### EXERCISE REQUIREMENTS
Within the entries below, the lines from the one with "### 1. **DIGIDO**" through the one with "with minimal documentation." are to be set down exactly, both ends kept.

### GIVEN DATA

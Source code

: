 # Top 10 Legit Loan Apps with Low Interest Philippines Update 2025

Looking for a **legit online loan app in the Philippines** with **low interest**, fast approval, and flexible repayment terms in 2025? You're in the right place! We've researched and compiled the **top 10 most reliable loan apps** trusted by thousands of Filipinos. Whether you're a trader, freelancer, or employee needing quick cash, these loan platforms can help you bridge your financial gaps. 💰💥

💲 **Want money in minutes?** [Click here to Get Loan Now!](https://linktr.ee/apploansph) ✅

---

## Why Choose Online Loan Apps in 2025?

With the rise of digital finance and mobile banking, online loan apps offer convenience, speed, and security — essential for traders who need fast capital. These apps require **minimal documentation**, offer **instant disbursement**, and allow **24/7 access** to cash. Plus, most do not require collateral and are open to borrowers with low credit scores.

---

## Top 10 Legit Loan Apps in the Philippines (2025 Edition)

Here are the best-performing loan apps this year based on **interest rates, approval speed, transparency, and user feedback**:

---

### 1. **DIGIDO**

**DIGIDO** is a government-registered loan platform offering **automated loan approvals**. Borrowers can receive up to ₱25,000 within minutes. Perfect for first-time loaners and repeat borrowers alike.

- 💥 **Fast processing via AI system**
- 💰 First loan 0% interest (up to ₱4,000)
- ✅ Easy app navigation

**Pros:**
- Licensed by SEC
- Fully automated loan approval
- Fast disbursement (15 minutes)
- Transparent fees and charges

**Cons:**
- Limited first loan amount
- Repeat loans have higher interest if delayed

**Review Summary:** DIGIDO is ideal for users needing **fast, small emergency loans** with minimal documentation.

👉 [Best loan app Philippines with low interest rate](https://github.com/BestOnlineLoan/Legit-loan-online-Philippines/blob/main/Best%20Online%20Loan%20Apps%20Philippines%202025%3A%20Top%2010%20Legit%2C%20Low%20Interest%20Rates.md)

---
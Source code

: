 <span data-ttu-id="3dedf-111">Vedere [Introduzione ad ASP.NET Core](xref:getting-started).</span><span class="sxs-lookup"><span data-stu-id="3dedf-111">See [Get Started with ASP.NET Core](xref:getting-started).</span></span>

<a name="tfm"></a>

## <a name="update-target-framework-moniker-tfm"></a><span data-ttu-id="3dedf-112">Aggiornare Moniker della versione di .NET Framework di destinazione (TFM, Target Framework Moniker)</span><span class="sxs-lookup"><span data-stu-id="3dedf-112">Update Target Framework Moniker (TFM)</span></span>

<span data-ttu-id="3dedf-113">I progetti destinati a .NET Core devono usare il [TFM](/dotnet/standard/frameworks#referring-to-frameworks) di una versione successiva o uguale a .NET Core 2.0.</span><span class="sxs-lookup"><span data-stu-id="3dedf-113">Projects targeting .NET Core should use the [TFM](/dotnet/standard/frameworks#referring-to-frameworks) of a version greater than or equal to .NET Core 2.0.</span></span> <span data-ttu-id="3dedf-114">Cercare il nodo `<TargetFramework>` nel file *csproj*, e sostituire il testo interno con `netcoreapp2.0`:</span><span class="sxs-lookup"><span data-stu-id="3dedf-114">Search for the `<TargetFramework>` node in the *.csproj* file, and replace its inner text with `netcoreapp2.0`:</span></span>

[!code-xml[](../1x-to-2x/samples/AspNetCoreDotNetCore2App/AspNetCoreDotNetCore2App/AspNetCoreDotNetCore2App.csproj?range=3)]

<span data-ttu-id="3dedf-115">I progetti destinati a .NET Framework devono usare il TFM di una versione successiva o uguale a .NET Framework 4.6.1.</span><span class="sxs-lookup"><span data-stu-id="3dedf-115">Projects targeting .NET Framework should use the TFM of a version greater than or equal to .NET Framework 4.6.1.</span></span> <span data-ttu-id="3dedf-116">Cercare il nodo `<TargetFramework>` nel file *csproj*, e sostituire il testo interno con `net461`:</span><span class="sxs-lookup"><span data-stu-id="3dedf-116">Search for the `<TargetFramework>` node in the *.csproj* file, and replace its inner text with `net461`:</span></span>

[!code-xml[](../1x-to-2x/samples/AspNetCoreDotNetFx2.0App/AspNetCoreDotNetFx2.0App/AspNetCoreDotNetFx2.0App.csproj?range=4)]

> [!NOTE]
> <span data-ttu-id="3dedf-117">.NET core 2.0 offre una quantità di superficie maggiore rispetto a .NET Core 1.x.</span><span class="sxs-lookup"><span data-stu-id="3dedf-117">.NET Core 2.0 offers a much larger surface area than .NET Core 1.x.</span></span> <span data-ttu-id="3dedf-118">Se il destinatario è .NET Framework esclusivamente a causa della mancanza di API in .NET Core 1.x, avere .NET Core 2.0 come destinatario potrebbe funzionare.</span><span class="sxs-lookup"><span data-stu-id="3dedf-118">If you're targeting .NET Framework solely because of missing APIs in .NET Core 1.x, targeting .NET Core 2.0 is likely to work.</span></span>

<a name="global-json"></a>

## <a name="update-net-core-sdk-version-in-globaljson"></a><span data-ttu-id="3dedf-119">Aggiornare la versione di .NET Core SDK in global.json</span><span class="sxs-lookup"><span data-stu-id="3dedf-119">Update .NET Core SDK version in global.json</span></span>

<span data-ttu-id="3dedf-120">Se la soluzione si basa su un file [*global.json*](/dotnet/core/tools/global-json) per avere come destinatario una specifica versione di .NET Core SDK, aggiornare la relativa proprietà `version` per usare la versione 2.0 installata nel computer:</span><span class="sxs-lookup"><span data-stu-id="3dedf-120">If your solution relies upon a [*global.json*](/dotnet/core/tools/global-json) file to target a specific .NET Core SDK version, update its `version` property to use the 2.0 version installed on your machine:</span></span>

### EXERCISE ANSWER
### 1. **DIGIDO**

**DIGIDO** is a government-registered loan platform offering **automated loan approvals**. Borrowers can receive up to ₱25,000 within minutes. Perfect for first-time loaners and repeat borrowers alike.

- 💥 **Fast processing via AI system**
- 💰 First loan 0% interest (up to ₱4,000)
- ✅ Easy app navigation

**Pros:**
- Licensed by SEC
- Fully automated loan approval
- Fast disbursement (15 minutes)
- Transparent fees and charges

**Cons:**
- Limited first loan amount
- Repeat loans have higher interest if delayed

**Review Summary:** DIGIDO is ideal for users needing **fast, small emergency loans** with minimal documentation.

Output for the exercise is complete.